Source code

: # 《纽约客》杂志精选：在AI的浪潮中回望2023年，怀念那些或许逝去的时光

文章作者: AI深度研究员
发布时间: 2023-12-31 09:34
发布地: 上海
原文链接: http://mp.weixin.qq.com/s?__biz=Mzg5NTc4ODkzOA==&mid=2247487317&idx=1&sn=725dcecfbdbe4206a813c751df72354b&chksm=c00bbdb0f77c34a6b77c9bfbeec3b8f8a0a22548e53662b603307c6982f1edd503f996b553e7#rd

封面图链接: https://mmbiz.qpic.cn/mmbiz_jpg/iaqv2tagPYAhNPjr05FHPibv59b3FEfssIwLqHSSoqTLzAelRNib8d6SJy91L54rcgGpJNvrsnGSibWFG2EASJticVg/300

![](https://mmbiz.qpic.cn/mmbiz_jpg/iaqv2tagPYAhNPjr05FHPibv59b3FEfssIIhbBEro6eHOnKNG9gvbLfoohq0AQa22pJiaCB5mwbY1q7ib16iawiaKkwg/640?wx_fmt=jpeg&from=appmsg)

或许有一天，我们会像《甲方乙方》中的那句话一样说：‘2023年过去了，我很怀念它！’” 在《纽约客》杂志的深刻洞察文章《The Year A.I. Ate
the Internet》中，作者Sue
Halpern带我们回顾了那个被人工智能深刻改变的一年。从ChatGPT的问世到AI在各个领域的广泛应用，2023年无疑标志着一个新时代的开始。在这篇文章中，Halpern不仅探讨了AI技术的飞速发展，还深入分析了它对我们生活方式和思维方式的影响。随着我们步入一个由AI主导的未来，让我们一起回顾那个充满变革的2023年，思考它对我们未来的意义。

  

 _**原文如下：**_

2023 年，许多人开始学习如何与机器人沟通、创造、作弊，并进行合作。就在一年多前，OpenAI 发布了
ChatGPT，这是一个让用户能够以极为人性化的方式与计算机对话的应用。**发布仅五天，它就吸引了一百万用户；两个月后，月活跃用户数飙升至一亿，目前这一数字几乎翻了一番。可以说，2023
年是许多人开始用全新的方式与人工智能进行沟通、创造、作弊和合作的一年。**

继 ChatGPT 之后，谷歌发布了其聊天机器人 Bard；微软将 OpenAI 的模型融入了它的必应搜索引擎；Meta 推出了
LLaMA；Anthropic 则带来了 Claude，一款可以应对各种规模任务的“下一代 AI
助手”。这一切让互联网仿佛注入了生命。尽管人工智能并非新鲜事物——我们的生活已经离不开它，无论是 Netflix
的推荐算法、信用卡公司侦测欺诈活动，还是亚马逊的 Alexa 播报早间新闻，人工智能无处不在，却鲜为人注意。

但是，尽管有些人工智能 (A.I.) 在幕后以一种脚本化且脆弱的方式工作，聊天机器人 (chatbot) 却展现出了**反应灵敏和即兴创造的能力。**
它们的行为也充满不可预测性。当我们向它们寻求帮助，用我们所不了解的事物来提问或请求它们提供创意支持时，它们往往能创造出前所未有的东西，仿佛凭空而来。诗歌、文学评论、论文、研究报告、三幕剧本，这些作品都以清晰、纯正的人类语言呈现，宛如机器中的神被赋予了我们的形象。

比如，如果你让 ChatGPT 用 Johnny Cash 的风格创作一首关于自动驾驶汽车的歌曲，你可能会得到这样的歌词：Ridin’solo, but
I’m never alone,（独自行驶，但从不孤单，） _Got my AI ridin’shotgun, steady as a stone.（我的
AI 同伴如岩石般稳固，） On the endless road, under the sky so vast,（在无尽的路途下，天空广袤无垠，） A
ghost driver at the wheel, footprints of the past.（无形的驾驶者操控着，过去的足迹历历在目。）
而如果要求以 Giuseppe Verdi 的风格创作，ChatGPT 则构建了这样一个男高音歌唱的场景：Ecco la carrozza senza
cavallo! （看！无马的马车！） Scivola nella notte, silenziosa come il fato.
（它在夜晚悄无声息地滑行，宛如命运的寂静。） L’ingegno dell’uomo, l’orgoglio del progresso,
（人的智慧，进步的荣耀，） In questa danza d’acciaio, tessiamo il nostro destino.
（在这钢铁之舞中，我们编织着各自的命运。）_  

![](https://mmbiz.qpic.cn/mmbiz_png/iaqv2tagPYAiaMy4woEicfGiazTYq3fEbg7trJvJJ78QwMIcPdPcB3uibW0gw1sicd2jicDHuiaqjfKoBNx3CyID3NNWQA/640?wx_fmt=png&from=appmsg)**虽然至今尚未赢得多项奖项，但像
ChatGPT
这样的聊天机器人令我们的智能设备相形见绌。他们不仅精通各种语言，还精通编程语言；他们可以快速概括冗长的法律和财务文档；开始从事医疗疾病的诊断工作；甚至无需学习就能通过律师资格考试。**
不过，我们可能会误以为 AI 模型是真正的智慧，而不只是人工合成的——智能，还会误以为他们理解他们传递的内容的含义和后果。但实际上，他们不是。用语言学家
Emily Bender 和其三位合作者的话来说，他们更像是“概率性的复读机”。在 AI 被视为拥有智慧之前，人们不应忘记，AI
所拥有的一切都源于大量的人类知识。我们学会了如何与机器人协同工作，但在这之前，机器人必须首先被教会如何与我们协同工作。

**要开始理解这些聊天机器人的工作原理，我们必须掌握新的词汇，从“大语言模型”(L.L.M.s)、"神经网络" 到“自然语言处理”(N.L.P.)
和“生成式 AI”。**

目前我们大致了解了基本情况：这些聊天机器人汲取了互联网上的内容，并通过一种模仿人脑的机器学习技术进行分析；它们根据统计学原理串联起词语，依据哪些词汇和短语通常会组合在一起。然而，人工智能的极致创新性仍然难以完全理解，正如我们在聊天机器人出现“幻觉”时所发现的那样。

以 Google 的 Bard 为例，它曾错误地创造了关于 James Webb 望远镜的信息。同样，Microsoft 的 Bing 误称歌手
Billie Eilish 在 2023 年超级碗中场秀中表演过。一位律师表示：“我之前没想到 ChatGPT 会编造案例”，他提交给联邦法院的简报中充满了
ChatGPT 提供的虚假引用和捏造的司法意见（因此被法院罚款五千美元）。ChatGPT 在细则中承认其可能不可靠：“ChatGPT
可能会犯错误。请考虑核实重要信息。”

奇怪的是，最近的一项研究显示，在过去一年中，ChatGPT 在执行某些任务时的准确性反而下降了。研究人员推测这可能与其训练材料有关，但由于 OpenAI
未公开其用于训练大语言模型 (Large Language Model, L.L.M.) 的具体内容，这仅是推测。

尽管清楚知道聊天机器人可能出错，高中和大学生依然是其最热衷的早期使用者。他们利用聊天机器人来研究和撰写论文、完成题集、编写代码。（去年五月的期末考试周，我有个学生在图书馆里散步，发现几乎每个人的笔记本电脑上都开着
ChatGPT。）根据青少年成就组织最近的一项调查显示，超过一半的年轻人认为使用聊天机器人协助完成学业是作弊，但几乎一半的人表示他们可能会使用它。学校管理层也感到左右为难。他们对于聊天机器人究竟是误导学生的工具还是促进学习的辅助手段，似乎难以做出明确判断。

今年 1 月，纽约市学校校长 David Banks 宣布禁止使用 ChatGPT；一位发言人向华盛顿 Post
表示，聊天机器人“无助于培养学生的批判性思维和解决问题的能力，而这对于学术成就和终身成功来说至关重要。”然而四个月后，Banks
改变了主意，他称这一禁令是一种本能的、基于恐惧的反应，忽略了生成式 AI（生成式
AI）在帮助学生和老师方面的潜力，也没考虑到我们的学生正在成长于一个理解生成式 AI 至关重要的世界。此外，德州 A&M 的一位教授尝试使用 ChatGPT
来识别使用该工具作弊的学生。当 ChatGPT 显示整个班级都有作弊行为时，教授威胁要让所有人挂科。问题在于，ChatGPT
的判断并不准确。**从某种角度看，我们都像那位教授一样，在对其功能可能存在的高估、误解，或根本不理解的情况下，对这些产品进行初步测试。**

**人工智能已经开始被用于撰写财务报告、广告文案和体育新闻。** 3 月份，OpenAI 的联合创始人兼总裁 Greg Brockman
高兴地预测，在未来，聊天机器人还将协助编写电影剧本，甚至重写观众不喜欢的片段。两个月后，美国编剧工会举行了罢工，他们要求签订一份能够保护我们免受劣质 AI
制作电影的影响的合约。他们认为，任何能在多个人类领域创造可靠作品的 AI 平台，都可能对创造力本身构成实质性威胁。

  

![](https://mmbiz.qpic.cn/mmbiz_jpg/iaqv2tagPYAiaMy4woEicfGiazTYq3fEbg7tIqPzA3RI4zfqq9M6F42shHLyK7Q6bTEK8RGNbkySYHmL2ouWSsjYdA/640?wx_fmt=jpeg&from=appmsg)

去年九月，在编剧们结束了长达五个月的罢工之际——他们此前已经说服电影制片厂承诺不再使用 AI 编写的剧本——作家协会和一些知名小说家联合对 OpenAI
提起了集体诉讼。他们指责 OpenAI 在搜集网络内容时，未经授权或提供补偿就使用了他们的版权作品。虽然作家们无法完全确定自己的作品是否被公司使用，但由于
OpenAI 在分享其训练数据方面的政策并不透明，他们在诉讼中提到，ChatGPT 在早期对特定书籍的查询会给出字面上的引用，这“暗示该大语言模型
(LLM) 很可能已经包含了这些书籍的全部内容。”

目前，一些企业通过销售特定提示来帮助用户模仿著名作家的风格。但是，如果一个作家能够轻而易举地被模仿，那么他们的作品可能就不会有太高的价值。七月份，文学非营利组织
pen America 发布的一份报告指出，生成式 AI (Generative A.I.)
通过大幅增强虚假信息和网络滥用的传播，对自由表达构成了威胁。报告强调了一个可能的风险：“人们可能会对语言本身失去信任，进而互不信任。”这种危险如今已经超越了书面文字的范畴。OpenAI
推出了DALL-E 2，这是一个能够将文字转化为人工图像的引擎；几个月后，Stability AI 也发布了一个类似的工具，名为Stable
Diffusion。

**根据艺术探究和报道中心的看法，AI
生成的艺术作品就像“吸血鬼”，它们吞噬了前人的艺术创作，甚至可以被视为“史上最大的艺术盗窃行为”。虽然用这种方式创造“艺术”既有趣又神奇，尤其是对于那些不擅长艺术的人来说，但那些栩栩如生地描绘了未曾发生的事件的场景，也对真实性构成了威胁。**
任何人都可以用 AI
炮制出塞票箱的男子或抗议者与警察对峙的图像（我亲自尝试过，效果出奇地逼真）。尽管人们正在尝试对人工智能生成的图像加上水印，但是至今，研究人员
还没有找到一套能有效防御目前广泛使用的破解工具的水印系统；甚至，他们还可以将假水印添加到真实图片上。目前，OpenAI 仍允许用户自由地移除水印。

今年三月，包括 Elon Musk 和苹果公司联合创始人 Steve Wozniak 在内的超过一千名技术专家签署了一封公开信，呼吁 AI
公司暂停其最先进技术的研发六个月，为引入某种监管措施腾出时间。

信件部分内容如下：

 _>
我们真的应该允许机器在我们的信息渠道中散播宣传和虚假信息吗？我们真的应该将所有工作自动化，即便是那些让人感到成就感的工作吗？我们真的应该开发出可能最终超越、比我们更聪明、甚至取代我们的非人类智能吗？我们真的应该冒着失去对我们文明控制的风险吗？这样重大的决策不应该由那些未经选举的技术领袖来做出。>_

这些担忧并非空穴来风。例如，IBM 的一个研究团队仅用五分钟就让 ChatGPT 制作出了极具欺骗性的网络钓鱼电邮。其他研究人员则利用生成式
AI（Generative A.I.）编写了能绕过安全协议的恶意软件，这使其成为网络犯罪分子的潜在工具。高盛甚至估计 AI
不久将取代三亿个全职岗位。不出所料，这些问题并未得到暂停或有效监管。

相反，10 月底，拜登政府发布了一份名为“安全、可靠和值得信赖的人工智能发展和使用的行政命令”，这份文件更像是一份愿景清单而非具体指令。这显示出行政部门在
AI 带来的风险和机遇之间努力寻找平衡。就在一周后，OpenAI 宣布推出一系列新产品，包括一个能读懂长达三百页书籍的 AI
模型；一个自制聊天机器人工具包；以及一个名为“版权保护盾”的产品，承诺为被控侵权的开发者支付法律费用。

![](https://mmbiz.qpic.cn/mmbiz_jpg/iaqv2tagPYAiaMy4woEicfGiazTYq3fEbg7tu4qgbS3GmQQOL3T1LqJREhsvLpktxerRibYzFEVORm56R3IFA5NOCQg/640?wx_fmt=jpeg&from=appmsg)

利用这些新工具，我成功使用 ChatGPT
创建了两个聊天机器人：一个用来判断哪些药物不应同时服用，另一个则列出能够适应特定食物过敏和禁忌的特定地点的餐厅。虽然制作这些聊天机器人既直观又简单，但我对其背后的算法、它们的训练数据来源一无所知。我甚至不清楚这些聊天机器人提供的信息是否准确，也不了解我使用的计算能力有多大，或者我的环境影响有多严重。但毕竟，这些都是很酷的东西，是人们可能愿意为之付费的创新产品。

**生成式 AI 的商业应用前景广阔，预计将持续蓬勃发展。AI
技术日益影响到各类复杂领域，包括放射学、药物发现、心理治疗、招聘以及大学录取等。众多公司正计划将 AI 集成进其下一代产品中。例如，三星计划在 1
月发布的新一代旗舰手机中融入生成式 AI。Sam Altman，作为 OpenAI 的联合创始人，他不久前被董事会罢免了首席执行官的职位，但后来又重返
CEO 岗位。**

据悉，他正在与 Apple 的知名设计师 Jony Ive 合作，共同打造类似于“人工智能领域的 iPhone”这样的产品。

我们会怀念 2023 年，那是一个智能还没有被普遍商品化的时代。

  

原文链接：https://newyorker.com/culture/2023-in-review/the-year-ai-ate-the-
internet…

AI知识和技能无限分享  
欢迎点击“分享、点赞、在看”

══════════════════════════════

- _WORK REQUEST_
Look through the listing, and copy each line in which the string "from" turns up.

- _OUTPUT_
![](https://mmbiz.qpic.cn/mmbiz_jpg/iaqv2tagPYAhNPjr05FHPibv59b3FEfssIIhbBEro6eHOnKNG9gvbLfoohq0AQa22pJiaCB5mwbY1q7ib16iawiaKkwg/640?wx_fmt=jpeg&from=appmsg)
![](https://mmbiz.qpic.cn/mmbiz_png/iaqv2tagPYAiaMy4woEicfGiazTYq3fEbg7trJvJJ78QwMIcPdPcB3uibW0gw1sicd2jicDHuiaqjfKoBNx3CyID3NNWQA/640?wx_fmt=png&from=appmsg)**虽然至今尚未赢得多项奖项，但像
![](https://mmbiz.qpic.cn/mmbiz_jpg/iaqv2tagPYAiaMy4woEicfGiazTYq3fEbg7tIqPzA3RI4zfqq9M6F42shHLyK7Q6bTEK8RGNbkySYHmL2ouWSsjYdA/640?wx_fmt=jpeg&from=appmsg)
![](https://mmbiz.qpic.cn/mmbiz_jpg/iaqv2tagPYAiaMy4woEicfGiazTYq3fEbg7tu4qgbS3GmQQOL3T1LqJREhsvLpktxerRibYzFEVORm56R3IFA5NOCQg/640?wx_fmt=jpeg&from=appmsg)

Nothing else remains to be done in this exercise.